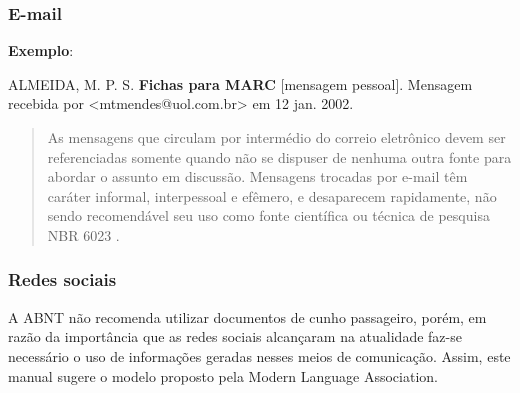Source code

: \subsubsection{E-mail}

\begin{flushleft}
\begin{singlespace}
\end{singlespace}
\end{flushleft}

\begin{exemplomanual}
\textbf{Exemplo}:\\
\begin{singlespace}
ALMEIDA, M. P. S. \textbf{Fichas para MARC} [mensagem pessoal]. Mensagem recebida por <mtmendes@uol.com.br> em 12 jan. 2002.
\end{singlespace}
\end{exemplomanual}

\begin{quote}
As mensagens que circulam por intermédio do correio eletrônico devem ser referenciadas somente quando não se dispuser de nenhuma outra fonte para abordar o assunto em discussão. Mensagens trocadas por e-mail têm caráter informal, interpessoal e efêmero, e desaparecem rapidamente, não sendo recomendável seu uso como fonte científica ou técnica de pesquisa NBR 6023 \cite{NBR6023:2002}.
\end{quote}


\subsubsection{Redes sociais}

A ABNT não recomenda utilizar documentos de cunho passageiro, porém, em razão da importância que as redes sociais alcançaram na atualidade faz-se necessário o uso de informações geradas nesses meios de comunicação. Assim, este manual sugere o modelo proposto pela Modern Language Association.

\begin{flushleft}
\begin{singlespace}
\end{singlespace}
\end{flushleft}

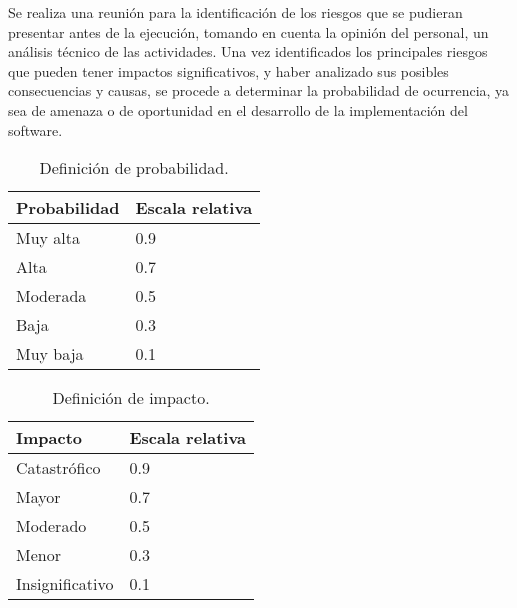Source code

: Se realiza una reunión para la identificación de los riesgos que se pudieran presentar antes de la ejecución, tomando en cuenta la opinión del personal, un análisis técnico de las actividades.
Una vez identificados los principales riesgos que pueden tener impactos significativos, y haber analizado sus posibles consecuencias y causas, se procede a determinar la probabilidad
de ocurrencia, ya sea de amenaza o de oportunidad en el desarrollo de la implementación del software.
\begin{table}[hbtp!]
	\noindent\begin{tabular}{|p{}|p{}|}
		\hline
		{\bf Probabilidad} & {\bf Escala relativa}\\
		\hline
		Muy alta & 0.9 \\
		\hline	 
		Alta & 0.7 \\
		\hline
		Moderada & 0.5 \\
		\hline
		Baja & 0.3 \\
		\hline
		Muy baja & 0.1 \\
		\hline
	\end{tabular}
\begin{flushleft}
		\caption{Definición de probabilidad.}
\end{flushleft}
	\label{tbl:DefinicionProbabilidad}
\end{table}

\begin{table}[hbtp!]
	\noindent\begin{tabular}{|p{}|p{}|}
		\hline
		{\bf Impacto} & {\bf Escala relativa}\\
		\hline
		Catastrófico & 0.9 \\
		\hline	 
		Mayor & 0.7 \\
		\hline
		Moderado & 0.5 \\
		\hline
		Menor & 0.3 \\
		\hline
		Insignificativo & 0.1 \\
		\hline
	\end{tabular}
\begin{flushleft}
		\caption{Definición de impacto.}
\end{flushleft}
	\label{tbl:DefinicionImpacto}
\end{table}

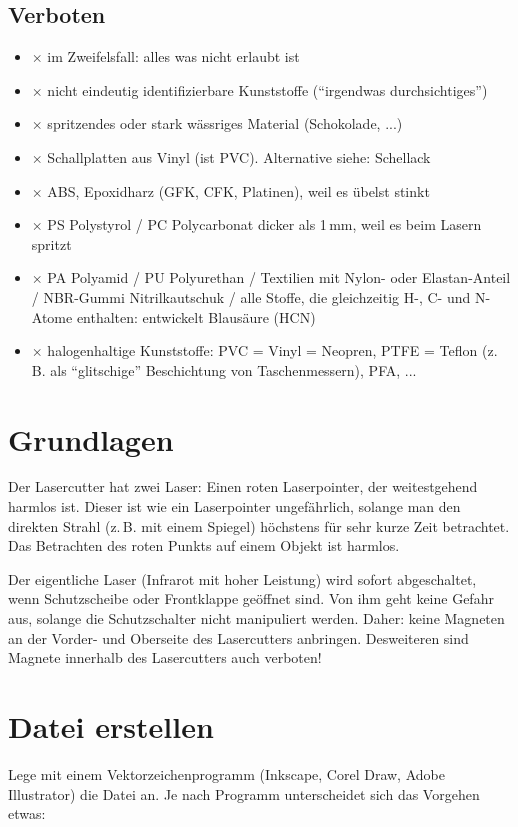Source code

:\documentclass{\basedir/fablab-document}
\begin{document}
	\newpage %

	\subsection{Verboten}
	\newcommand{\itemCross}{\item[$\times$]}
	\begin{itemize}
		\itemCross im Zweifelsfall: alles was nicht erlaubt ist
		\itemCross nicht eindeutig identifizierbare Kunststoffe (\enquote{irgendwas durchsichtiges})
		\itemCross spritzendes oder stark wässriges Material (Schokolade, ...)
		\itemCross Schallplatten aus Vinyl (ist PVC). Alternative siehe: Schellack
		\itemCross ABS, Epoxidharz (GFK, CFK, Platinen), weil es übelst stinkt
		\itemCross PS Polystyrol / PC Polycarbonat dicker als 1\,mm, weil es beim Lasern spritzt
		\itemCross PA Polyamid / PU Polyurethan / Textilien mit Nylon- oder Elastan-Anteil / NBR-Gummi Nitrilkautschuk / alle Stoffe, die gleichzeitig H-, C- und N-Atome enthalten: entwickelt Blausäure (HCN)
		\itemCross halogenhaltige Kunststoffe: PVC = Vinyl = Neopren, PTFE = Teflon (z.\,B. als \enquote{glitschige} Beschichtung von Taschenmessern), PFA, ...
	\end{itemize}

	\section{Grundlagen}
	Der Lasercutter hat zwei Laser: Einen roten Laserpointer, der weitestgehend harmlos ist. Dieser ist wie ein Laserpointer ungefährlich, solange man den direkten Strahl (z.\,B. mit einem Spiegel) höchstens für sehr kurze Zeit betrachtet. Das Betrachten des roten Punkts auf einem Objekt ist harmlos.

	Der eigentliche Laser (Infrarot mit hoher Leistung) wird sofort abgeschaltet, wenn Schutzscheibe oder Frontklappe geöffnet sind. Von ihm geht keine Gefahr aus, solange die Schutzschalter nicht manipuliert werden. Daher: keine Magneten an der Vorder- und Oberseite des Lasercutters anbringen. Desweiteren sind Magnete innerhalb des Lasercutters auch verboten!

	\section{Datei erstellen}
	Lege mit einem Vektorzeichenprogramm (Inkscape, Corel Draw, Adobe Illustrator) die Datei an. Je nach Programm unterscheidet sich das Vorgehen etwas:
\end{document}
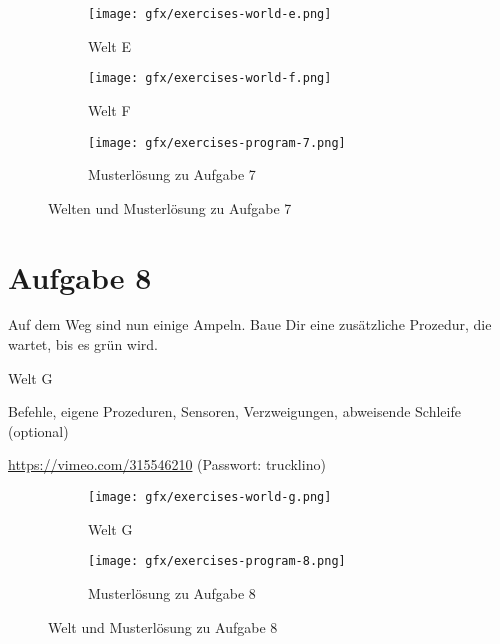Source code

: \begin{figure}[H]
  \begin{subfigure}[b]{0.40\textwidth}
    \texttt{[image: gfx/exercises-world-e.png]}
    \caption{Welt E}
  \end{subfigure}\hfill
  \begin{subfigure}[b]{0.40\textwidth}
    \texttt{[image: gfx/exercises-world-f.png]}
    \caption{Welt F}
  \end{subfigure}\hfill
  \vspace{0.5cm}
  \begin{subfigure}[b]{0.40\textwidth}
    \texttt{[image: gfx/exercises-program-7.png]}
    \caption{Musterlösung zu Aufgabe 7}
  \end{subfigure}\hfill
  \caption{Welten und Musterlösung zu Aufgabe 7}
\end{figure}

\pagebreak

\section{Aufgabe 8}
\label{sec:exercises:8}

Auf dem Weg sind nun einige Ampeln. Baue Dir eine zusätzliche Prozedur, die wartet, bis es grün wird.

\begin{description}[noitemsep]
  \item[Welt wählen:] Welt G
  \item[Du brauchst:] Befehle, eigene Prozeduren, Sensoren, Verzweigungen, abweisende Schleife (optional)
  \item[Video:] \url{https://vimeo.com/315546210} (Passwort: trucklino)
\end{description}

\begin{figure}[H]
  \begin{subfigure}[b]{0.40\textwidth}
    \texttt{[image: gfx/exercises-world-g.png]}
    \caption{Welt G}
  \end{subfigure}\hfill
  \begin{subfigure}[b]{0.40\textwidth}
    \texttt{[image: gfx/exercises-program-8.png]}
    \caption{Musterlösung zu Aufgabe 8}
  \end{subfigure}\hfill
  \caption{Welt und Musterlösung zu Aufgabe 8}
\end{figure}
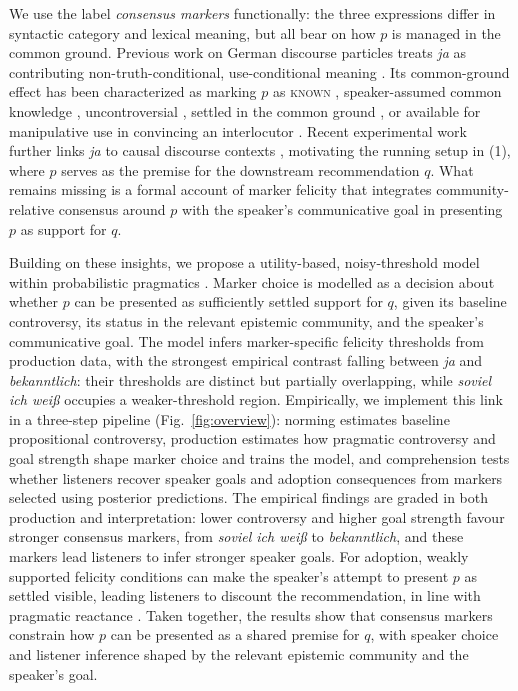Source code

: \documentclass[11pt,a4paper]{article}
\begin{document}
We use the label \emph{consensus markers} functionally: the three expressions differ in syntactic category and lexical meaning, but all bear on how $p$ is managed in the common ground.
Previous work on German discourse particles treats \textit{ja} as contributing non-truth-conditional, use-conditional meaning \citep{gutzmann2015use,grosz2021discourse}.
Its common-ground effect has been characterized as marking $p$ as \textsc{known} \citep{thurmair1989modalpartikeln}, speaker-assumed common knowledge \citep{karagjosova2004meaning}, uncontroversial \citep{jacobs_semantics_1991,zimmermann2011discourse,waltereit2001modal}, settled in the common ground \citep{repp2013common}, or available for manipulative use in convincing an interlocutor \citep{doring2016modal}.
Recent experimental work further links \textit{ja} to causal discourse contexts \citep{seemann2025}, motivating the running setup in (1), where $p$ serves as the premise for the downstream recommendation $q$.
What remains missing is a formal account of marker felicity that integrates community-relative consensus around $p$ with the speaker’s communicative goal in presenting $p$ as support for $q$.

Building on these insights, we propose a utility-based, noisy-threshold model within probabilistic pragmatics \citep{goodman2016pragmatic, franke2016probabilistic, degen2023rational}.
Marker choice is modelled as a decision about whether $p$ can be presented as sufficiently settled support for $q$, given its baseline controversy, its status in the relevant epistemic community, and the speaker’s communicative goal.
The model infers marker-specific felicity thresholds from production data, with the strongest empirical contrast falling between \textit{ja} and \textit{bekanntlich}: their thresholds are distinct but partially overlapping, while \textit{soviel ich wei\ss} occupies a weaker-threshold region.
Empirically, we implement this link in a three-step pipeline (Fig.~\ref{fig:overview}): norming estimates baseline propositional controversy, production estimates how pragmatic controversy and goal strength shape marker choice and trains the model, and comprehension tests whether listeners recover speaker goals and adoption consequences from markers selected using posterior predictions.
The empirical findings are graded in both production and interpretation: lower controversy and higher goal strength favour stronger consensus markers, from \textit{soviel ich wei\ss} to \textit{bekanntlich}, and these markers lead listeners to infer stronger speaker goals.
For adoption, weakly supported felicity conditions can make the speaker's attempt to present $p$ as settled visible, leading listeners to discount the recommendation, in line with pragmatic reactance \citep{Brehm1966-BREATO-2}.
Taken together, the results show that consensus markers constrain how $p$ can be presented as a shared premise for $q$, with speaker choice and listener inference shaped by the relevant epistemic community and the speaker's goal.
\end{document}
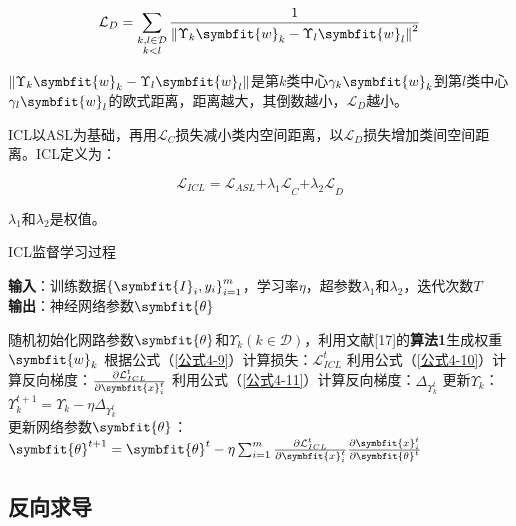 \begin{equation}\label{公式4-8}
	\mathcal{L}_{D}=\sum_{\substack{k, l \in \mathcal{D} \\ k<l}} \frac{1}{\left\|\Upsilon_{k} \symbfit{w}_{k}-\Upsilon_{l} \symbfit{w}_{l}\right\|^{2}}
\end{equation}

$\left\|\Upsilon_{k} \symbfit{w}_{k}-\Upsilon_{l} \symbfit{w}_{l}\right\|$是第$k$类中心$\gamma_{k} \symbfit{w}_{k}$到第$l$类中心$\gamma_{l} \symbfit{w}_{l}$的欧式距离，距离越大，其倒数越小，$\mathcal{L}_D$越小。


ICL以ASL为基础，再用$\mathcal{L}_C$损失减小类内空间距离，以$\mathcal{L}_D$损失增加类间空间距离。ICL定义为：

\begin{equation}\label{公式4-9}
	\mathcal{L}_{ICL}=\mathcal{L}_{ASL}{+\lambda_1\mathcal{L}}_C{+\lambda_2\mathcal{L}}_D
\end{equation}

$\lambda_1$和$\lambda_2$是权值。

\begin{algorithm}
	\caption{ICL监督学习过程}\label{algorithm}
	\textbf{输入}：训练数据$\left\{\symbfit{I}_i,y_i\right\}_{i=1}^m$，学习率$\eta$，超参数$\lambda_1$和$\lambda_2$，迭代次数$T$ \\		
	\textbf{输出}：神经网络参数$\symbfit{\theta}$ 
	\begin{algorithmic}[1]
		\State 随机初始化网路参数$\symbfit{\theta}$和$\Upsilon_k\left(k\in\mathcal{D}\right)$，利用文献[17]的\textbf{算法1}生成权重$\symbfit{w}_k$ 		
		\State 根据公式（\ref{公式4-9}）计算损失：$\mathcal{L}_{ICL}^t$ 		
		\State 利用公式（\ref{公式4-10}）计算反向梯度：$\frac{\partial\mathcal{L}_{ICL}^t}{\partial\symbfit{x}_i^t}$ 
		\State 利用公式（\ref{公式4-11}）计算反向梯度：$ \Delta_{\Upsilon_{k}^{t}} $
		\State 更新$\Upsilon_k$：
		$ 
		\Upsilon_{k}^{t+1}=\Upsilon_{k}-\eta \Delta_{\Upsilon_{k}^{t}}
		$		\\
		\State 更新网络参数$\symbfit{\theta}$：
		$\symbfit{\theta}^{t+1}=\symbfit{\theta}^t-\eta\sum_{i=1}^{m}{\frac{\partial\mathcal{L}_{ICL}^t}{\partial\symbfit{x}_i^t}\frac{\partial\symbfit{x}_i^t}{\partial\symbfit{\theta}^t}} 
		$ \\		
		\EndFor	
	\end{algorithmic}
\end{algorithm}


\subsection{反向求导}

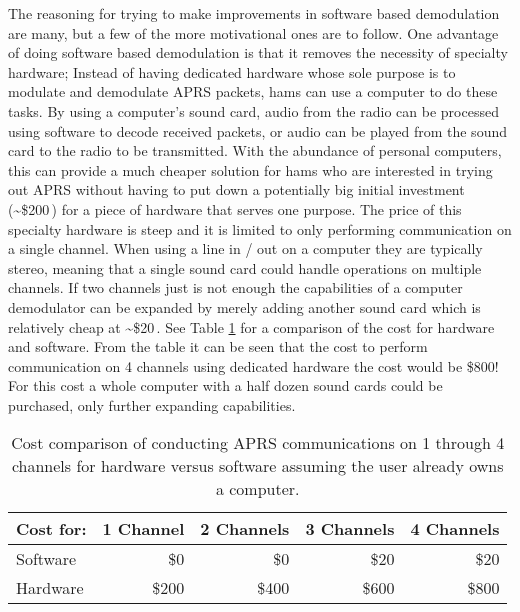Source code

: The reasoning for trying to make improvements in software based demodulation are many, but a few of the more motivational ones are to follow. One advantage of doing software based demodulation is that it removes the necessity of specialty hardware; Instead of having dedicated hardware whose sole purpose is to modulate and demodulate APRS packets, hams can use a computer to do these tasks. By using a computer's sound card, audio from the radio can be processed using software to decode received packets, or audio can be played from the sound card to the radio to be transmitted. With the abundance of personal computers, this can provide a much cheaper solution for hams who are interested in trying out APRS without having to put down a potentially big initial investment (\textasciitilde\$200\,\cite{Kantronics2014,Outlet2014}) for a piece of hardware that serves one purpose. The price of this specialty hardware is steep and it is limited to only performing communication on a single channel. When using a line in / out on a computer they are typically stereo, meaning that a single sound card could handle operations on multiple channels. If two channels just is not enough the capabilities of a computer demodulator can be expanded by merely adding another sound card which is relatively cheap at \textasciitilde\$20\,\cite{Newegg}. See Table \ref{costCompareTable} for a comparison of the cost for hardware and software. From the table it can be seen that the cost to perform communication on 4 channels using dedicated hardware the cost would be \$800! For this cost a whole computer with a half dozen sound cards could be purchased, only further expanding capabilities.

\begin{table}
	\begin{center}
		\begin{tabular}{ | l | r | r | r | r | }
		\hline
			Cost for: & 1 Channel & 2 Channels & 3 Channels & 4 Channels \\ \hline
			Software & \$0 & \$0 & \$20 & \$20 \\ \hline
			Hardware & \$200 & \$400 & \$600 & \$800 \\
			\hline
		\end{tabular}
		\caption[Hardware and Software Cost Comparison]{Cost comparison of conducting APRS communications on 1 through 4 channels for hardware versus software assuming the user already owns a computer.}
		\label{costCompareTable}
	\end{center}
\end{table}

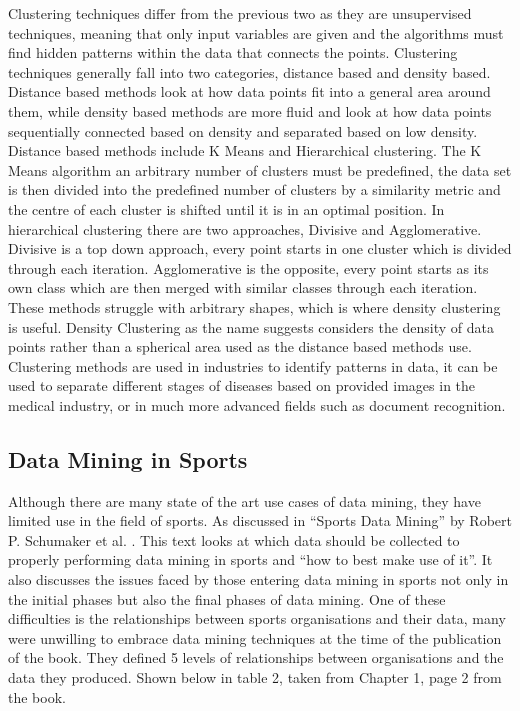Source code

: \documentclass{imc-inf}
\begin{document}
	Clustering techniques differ from the previous two as they are unsupervised techniques, meaning that only input variables are given and the algorithms must find hidden patterns within the data that connects the points. Clustering techniques generally fall into two categories, distance based and density based. Distance based methods look at how data points fit into a general area around them, while density based methods are more fluid and look at how data points sequentially connected based on density and separated based on low density. Distance based methods include K Means and Hierarchical clustering. The K Means algorithm an arbitrary number of clusters must be predefined, the data set is then divided into the predefined number of clusters by a similarity metric and the centre of each cluster is shifted until it is in an optimal position. In hierarchical clustering there are two approaches, Divisive and Agglomerative. Divisive is a top down approach, every point starts in one cluster which is divided through each iteration. Agglomerative is the opposite, every point starts as its own class which are then merged with similar classes through each iteration. These methods struggle with arbitrary shapes, which is where density clustering is useful. Density Clustering as the name suggests considers the density of data points rather than a spherical area used as the distance based methods use. Clustering methods are used in industries to identify patterns in data, it can be used to separate different stages of diseases based on provided images \cite{SOTA} in the medical industry, or in much more advanced fields such as document recognition.
	
	\subsection{Data Mining in Sports}
	Although there are many state of the art use cases of data mining, they have limited use in the field of sports. As discussed in “Sports Data Mining” by Robert P. Schumaker et al. \cite{SportDM}. This text looks at which data should be collected to properly performing data mining in sports and “how to best make use of it”. It also discusses the issues faced by those entering data mining in sports not only in the initial phases but also the final phases of data mining. One of these difficulties is the relationships between sports organisations and their data, many were unwilling to embrace data mining techniques at the time of the publication of the book. They defined 5 levels of relationships between organisations and the data they produced. Shown below in table 2, taken from Chapter 1, page 2 from the book.
	
\end{document}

---

How to complete this task:
Find how many lines in the material above contain "sociais", and answer with that number only.

Answer space:
2